LA
ARGENTINA QUE VI (6): UN CAFÉ EN LA BIELA
Me
adentro en el café La biela de La
Recoleta y al pronto casi me da un pasmo. A escasos metros de la puerta,
comparten velador dos parroquianos singulares. Visten con una elegancia
exquisita, que contrasta con el atuendo informal de los turistas que van y
vienen a su alrededor. Uno de ellos sonríe y posa las manos sobre un libro entreabierto;
su contertulio tiene el gesto grave y la mirada como vacía y reconcentrada, y
se apoya en un bastón.
Son Adolfo Bioy Casares y Jorge Luis Borges,
y qué de extraño tiene, si estoy en Buenos Aires, que los inmortalicen, cuando
por mérito propio ya son inmortales. Eso me digo, mientras, como hay una silla
libre, me siento a su lado y entablo con ambos una conversación imaginada.
Cuando aún no existían como estatuas, en
carne y hueso frecuentaban La biela.
Algo hay en este establecimiento para que de alguna manera lo hicieran suyo, y
en su búsqueda indagan ahora mis ojos. Y sí que tiene encanto.
Sobra el espacio en torno. Alberga su
amplitud numerosas mesas, sostenidas en el aire por un solo soporte central.
Son de madera, como sus sillones, de brazos curvos y respaldo aéreo. Si estuviesen todas ocupadas,
estaríamos entre cuatrocientas personas. Sin embargo, no se apretujaría esa
multitud y apenas se oiría sino un murmullo, salvo que se hable muy alto, como ahora
un grupito de alemanes, que se acomodan en nuestra vecindad y ríen y gritan como
si una gran distancia separase a los unos
de los otros.
Veo columnas que, truncadas, no aguantan
techos. Ofician como peanas de plantas, que se exhiben desde la altura. A su
encuentro viene de todas partes la luz. Entra, tamizada ya afuera por la sombra
de toldos de franjas blancas y verdes, a través de enormes ventanales,
enmarcados por cortinones; y se agranda con la proveniente de lámparas
esféricas y amarillas que, en racimos de a tres, penden de la techumbre. Entre
ellas giran, incansables, las largas aspas de los ventiladores.

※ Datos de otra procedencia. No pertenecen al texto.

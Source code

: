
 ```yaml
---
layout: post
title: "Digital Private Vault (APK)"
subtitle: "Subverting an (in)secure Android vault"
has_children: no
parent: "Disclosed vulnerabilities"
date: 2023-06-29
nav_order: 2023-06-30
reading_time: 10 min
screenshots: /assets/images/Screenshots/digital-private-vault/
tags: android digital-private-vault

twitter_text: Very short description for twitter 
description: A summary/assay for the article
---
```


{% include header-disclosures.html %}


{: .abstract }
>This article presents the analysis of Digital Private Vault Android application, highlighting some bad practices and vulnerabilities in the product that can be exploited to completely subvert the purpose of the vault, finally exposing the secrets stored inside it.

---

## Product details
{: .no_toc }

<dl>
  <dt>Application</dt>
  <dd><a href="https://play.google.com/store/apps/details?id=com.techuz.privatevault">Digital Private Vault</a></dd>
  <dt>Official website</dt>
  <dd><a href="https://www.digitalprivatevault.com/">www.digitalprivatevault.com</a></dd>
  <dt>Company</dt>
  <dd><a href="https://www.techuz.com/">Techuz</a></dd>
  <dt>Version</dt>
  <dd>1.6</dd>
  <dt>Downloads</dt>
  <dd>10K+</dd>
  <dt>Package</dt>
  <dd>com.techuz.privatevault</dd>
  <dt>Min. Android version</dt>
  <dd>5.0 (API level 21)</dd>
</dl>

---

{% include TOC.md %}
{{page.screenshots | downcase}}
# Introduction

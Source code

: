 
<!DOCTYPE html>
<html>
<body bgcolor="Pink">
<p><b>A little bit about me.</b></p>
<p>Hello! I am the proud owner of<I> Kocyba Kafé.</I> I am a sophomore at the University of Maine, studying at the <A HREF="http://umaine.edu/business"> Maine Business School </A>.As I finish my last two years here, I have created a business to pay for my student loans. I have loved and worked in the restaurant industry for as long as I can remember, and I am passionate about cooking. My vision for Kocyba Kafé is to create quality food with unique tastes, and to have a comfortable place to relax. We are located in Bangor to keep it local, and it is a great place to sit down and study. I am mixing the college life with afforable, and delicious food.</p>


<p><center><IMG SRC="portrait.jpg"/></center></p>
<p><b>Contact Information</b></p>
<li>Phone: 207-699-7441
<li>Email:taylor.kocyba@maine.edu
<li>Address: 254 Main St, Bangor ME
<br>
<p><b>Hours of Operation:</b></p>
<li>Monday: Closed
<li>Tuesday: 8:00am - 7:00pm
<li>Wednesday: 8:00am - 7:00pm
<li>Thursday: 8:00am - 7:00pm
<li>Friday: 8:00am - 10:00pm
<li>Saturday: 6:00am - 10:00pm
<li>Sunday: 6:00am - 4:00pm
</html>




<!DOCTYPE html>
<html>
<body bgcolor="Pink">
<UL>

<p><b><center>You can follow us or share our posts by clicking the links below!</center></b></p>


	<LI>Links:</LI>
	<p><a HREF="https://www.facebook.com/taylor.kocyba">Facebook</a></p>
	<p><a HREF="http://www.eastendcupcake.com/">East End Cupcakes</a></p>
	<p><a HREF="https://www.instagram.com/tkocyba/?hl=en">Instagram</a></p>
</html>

Por entre el público, se deslizan discretos
y callados camareros, que toman nota o traen en bandejas lo ya encargado.
Parecen, como el propio local, formar parte de un decorado finisecular, que
chocara con quienes hubiéramos dado un salto atrás en el tiempo olvidando
cambiar de vestimenta.
Testigos mudos, y sin embargo elocuentes, de
otra época, ilustran las paredes piezas de coches antiguos. Es la impronta que
dejaron quienes, allá por los años 50, trajeron a sus conversaciones la afición
por las carreras de automóviles. Tal hubo de ser su peso, que incluso
rebautizaron el establecimiento, cuya existencia venía de atrás. Dicen que por
aquí pasó el mismísimo Fangio.
Pero ¿y Bioy Casares y Borges? Ah, sí,
detrás del mostrador que está al fondo volvemos a saber de ellos. Las
fotografías que se exponen fueron tomadas por el primero y sirvieron para un
libro que escribieron los dos...
La cantidad de sorpresas que esconde esa ciudad es algo que la convierte en una de las más atractivas del mundo. También la he oído calificar como la más bella.
ResponderEliminarDesde luego mitología literaria, debe tener mucha y el café Biela, del que había leído es uno de los lugares para no perderse.
Un beso.
Buenos Aires sorprende a cada paso, ya verás... ¡Y qué encanto trae consigo recordarlo, volver a vivirlo!